SOURCE RECORDS →
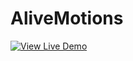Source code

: # AliveMotions

[![View Live Demo](https://github.com/TharukRenuja/AliveMotions/assets/90763454/0bb13f40-d3b5-4243-a0df-871e2cb61b13)](https://github.com/TharukRenuja/AliveMotions)
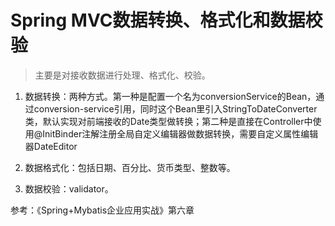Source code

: # Spring MVC数据转换、格式化和数据校验

>主要是对接收数据进行处理、格式化、校验。

1. 数据转换：两种方式。第一种是配置一个名为conversionService的Bean，通过conversion-service引用，同时这个Bean里引入StringToDateConverter类，默认实现对前端接收的Date类型做转换；第二种是直接在Controller中使用@InitBinder注解注册全局自定义编辑器做数据转换，需要自定义属性编辑器DateEditor

2. 数据格式化：包括日期、百分比、货币类型、整数等。

3. 数据校验：validator。

参考：《Spring+Mybatis企业应用实战》第六章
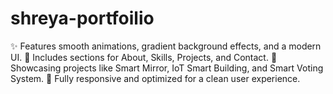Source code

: # shreya-portfoilio
✨ Features smooth animations, gradient background effects, and a modern UI. 📂 Includes sections for About, Skills, Projects, and Contact. 🚀 Showcasing projects like Smart Mirror, IoT Smart Building, and Smart Voting System. 📱 Fully responsive and optimized for a clean user experience.
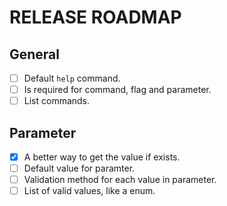 # RELEASE ROADMAP

## General
- [ ] Default `help` command.
- [ ] Is required for command, flag and parameter.
- [ ] List commands.

## Parameter
- [x] A better way to get the value if exists.
- [ ] Default value for paramter.
- [ ] Validation method for each value in parameter.
- [ ] List of valid values, like a enum.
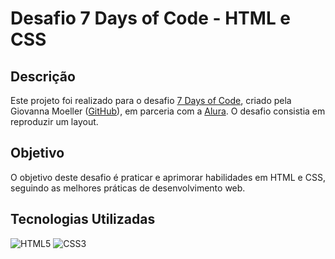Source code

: # Desafio 7 Days of Code - HTML e CSS

## Descrição

Este projeto foi realizado para o desafio [7 Days of Code](https://alura-7dayscode.vercel.app/), criado pela Giovanna Moeller ([GitHub](https://github.com/giovannamoeller)), em parceria com a [Alura](https://www.alura.com.br/). O desafio consistia em reproduzir um layout.

## Objetivo

O objetivo deste desafio é praticar e aprimorar habilidades em HTML e CSS, seguindo as melhores práticas de desenvolvimento web.

## Tecnologias Utilizadas

![HTML5](https://img.shields.io/badge/html5-%23E34F26.svg?style=for-the-badge&logo=html5&logoColor=white) ![CSS3](https://img.shields.io/badge/css3-%231572B6.svg?style=for-the-badge&logo=css3&logoColor=white)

PROBLEM DESCRIPTION → Would you please copy all lines in the data that contain the word "https"?

ANSWER FOR THIS EXERCISE →
[![View Live Demo](https://github.com/TharukRenuja/AliveMotions/assets/90763454/0bb13f40-d3b5-4243-a0df-871e2cb61b13)](https://github.com/TharukRenuja/AliveMotions)
Este projeto foi realizado para o desafio [7 Days of Code](https://alura-7dayscode.vercel.app/), criado pela Giovanna Moeller ([GitHub](https://github.com/giovannamoeller)), em parceria com a [Alura](https://www.alura.com.br/). O desafio consistia em reproduzir um layout.
![HTML5](https://img.shields.io/badge/html5-%23E34F26.svg?style=for-the-badge&logo=html5&logoColor=white) ![CSS3](https://img.shields.io/badge/css3-%231572B6.svg?style=for-the-badge&logo=css3&logoColor=white)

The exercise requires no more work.